Kennismaken met kommagetallen in groep 5 & 6

In groep 5 en 6 ligt de nadruk op het kennismaken met kommagetallen. Dit gebeurt vooral aan de hand van geld. Voordat je kind zelf met kommagetallen aan de slag gaat, leert hij hoe je een komma schrijft. Bovendien wordt er in groep 5 en 6 aandacht besteed aan de betekenis van een komma. Zo leert je kind bijvoorbeeld dat €2,50 meer waard is dan €2,10. In deze groepen gaat je kind ook al voorzichtig rekenen met kommagetallen. Zo krijgt je kind bijvoorbeeld te maken met het optellen en aftrekken van geldbedragen met twee cijfers achter de komma. Verder leert je kind in groep 5 en 6 ook kommagetallen op de getallenlijn te plaatsen en kan hij kommagetallen met elkaar vergelijken aan de hand van het aantal cijfers. Ook wordt er in deze groepen aandacht besteed aan rekenen met percentages als breuk en als kommagetal. Om het oplossen van sommen met kommagetallen makkelijker te maken, leert je kind bovendien handige strategieën voor rekenen met kommagetallen.
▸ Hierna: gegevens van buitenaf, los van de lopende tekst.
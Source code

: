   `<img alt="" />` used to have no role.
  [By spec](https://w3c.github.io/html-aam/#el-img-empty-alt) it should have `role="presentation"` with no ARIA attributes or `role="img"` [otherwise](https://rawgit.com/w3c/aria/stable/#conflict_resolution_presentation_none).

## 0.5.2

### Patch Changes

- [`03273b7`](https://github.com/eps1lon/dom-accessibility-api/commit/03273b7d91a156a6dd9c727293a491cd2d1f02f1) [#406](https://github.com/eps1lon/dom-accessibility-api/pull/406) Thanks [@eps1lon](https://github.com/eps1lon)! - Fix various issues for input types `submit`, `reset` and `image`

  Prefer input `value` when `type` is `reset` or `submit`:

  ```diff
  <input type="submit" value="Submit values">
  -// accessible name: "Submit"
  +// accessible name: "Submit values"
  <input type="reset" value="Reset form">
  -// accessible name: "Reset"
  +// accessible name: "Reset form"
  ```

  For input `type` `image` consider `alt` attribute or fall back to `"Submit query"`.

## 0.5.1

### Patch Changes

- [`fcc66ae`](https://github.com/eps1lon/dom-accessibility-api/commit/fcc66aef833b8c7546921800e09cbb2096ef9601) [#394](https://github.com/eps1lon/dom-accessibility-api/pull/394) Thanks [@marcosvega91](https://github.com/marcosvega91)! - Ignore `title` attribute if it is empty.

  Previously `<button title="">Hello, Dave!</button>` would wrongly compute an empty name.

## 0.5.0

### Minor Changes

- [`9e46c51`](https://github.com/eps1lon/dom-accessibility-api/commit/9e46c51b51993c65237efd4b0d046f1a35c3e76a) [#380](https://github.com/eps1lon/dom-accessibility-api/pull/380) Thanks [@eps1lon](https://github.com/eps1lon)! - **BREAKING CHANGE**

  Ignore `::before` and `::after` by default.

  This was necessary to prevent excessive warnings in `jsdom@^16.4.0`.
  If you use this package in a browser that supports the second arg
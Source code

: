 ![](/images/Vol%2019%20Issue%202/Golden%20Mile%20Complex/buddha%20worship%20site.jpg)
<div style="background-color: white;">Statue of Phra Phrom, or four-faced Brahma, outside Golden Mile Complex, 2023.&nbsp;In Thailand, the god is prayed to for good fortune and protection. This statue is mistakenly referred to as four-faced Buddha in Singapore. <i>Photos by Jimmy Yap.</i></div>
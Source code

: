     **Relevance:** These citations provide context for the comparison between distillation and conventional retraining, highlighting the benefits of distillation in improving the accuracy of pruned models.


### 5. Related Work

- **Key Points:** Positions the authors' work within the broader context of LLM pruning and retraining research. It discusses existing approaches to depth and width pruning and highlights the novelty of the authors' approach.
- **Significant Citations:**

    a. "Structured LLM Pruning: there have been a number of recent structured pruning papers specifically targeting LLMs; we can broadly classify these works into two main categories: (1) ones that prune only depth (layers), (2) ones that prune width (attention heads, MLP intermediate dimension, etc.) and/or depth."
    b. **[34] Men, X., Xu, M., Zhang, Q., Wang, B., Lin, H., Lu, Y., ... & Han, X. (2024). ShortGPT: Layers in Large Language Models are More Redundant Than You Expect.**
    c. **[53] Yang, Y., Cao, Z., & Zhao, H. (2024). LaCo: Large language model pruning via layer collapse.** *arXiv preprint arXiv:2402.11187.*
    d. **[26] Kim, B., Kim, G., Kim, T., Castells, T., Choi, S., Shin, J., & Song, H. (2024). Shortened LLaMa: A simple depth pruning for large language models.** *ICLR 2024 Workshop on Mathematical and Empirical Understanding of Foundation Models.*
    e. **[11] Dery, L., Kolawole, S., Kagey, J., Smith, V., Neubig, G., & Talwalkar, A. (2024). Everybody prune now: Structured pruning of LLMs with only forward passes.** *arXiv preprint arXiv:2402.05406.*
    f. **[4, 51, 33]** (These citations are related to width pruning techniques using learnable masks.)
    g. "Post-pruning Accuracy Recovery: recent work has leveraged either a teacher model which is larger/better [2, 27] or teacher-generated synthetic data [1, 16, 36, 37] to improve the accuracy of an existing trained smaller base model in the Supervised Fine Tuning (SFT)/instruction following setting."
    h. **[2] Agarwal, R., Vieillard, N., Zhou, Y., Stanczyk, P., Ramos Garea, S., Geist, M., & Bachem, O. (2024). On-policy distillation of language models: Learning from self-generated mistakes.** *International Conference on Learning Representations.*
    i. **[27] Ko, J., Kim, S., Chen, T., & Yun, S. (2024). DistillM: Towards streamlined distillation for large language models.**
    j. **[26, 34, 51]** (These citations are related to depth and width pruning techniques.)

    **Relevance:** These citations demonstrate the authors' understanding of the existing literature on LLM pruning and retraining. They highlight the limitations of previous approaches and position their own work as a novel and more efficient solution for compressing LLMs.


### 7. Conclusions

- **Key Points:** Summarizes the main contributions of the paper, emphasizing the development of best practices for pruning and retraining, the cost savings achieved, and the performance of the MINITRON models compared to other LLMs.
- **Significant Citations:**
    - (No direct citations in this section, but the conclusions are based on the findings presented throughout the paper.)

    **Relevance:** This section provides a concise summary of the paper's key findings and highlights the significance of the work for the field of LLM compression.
Bewerkingen met kommagetallen in groep 7

Aan het begin van groep 7 kent je kind de basis van kommagetallen. De kennis op dit gebied wordt in deze groep verder uitgebreid. Zo blijft het rekenen met kommagetallen bijvoorbeeld niet langer beperkt tot geldbedragen of eenvoudige kommagetallen. Je kind gaat in groep 7 namelijk ook rekenen met lengtematen, zoals kilometer, meter, centimeter en millimeter. Deze lengtematen kunnen ook één of meerdere getallen achter de komma hebben. De bewerkingen blijven in deze groep overigens niet alleen beperkt tot optellen en aftrekken. In groep 7 leert je kind namelijk ook vermenigvuldigen en delen met kommagetallen. Ook leert je kind in groep 7 de relaties tussen decimalen, breuken en procenten herkennen

Rekenen met kommagetallen in groep 8

Alles wat je kind gedurende de basisschool geleerd heeft op het gebied van rekenen, wordt in groep 8 herhaald. Rekenen met kommagetallen komt dan ook veelvuldig aan bod in deze groep. De bewerkingen blijven hetzelfde, maar de sommen worden een stuk ingewikkelder. Zo leert je kind in deze groep bijvoorbeeld ook kommagetallen met kommagetallen vermenigvuldigen en delen in plaats van kommagetallen delen door of vermenigvuldigen met een heel getal. Daarnaast worden de getallen waarmee je kind rekent in groep 8 steeds groter.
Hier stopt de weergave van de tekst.